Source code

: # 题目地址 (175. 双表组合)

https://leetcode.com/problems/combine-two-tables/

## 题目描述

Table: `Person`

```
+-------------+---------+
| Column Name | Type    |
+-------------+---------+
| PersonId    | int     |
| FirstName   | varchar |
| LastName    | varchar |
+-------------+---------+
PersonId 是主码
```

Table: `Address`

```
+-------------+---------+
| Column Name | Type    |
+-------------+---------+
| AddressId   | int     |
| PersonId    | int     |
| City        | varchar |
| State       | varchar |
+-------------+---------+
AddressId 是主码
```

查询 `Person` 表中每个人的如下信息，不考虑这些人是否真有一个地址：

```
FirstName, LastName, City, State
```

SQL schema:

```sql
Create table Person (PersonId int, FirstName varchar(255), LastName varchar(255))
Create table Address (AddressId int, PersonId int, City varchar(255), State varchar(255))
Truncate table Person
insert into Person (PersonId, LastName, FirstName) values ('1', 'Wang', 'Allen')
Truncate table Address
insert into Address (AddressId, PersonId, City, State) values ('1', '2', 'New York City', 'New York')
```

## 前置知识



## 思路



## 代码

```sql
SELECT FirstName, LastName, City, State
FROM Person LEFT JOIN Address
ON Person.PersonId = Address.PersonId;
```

■ **What the exercise asks**
If a line in the records contains the word "insert", copy it out.

■ **Result**
insert into Person (PersonId, LastName, FirstName) values ('1', 'Wang', 'Allen')
insert into Address (AddressId, PersonId, City, State) values ('1', '2', 'New York City', 'New York')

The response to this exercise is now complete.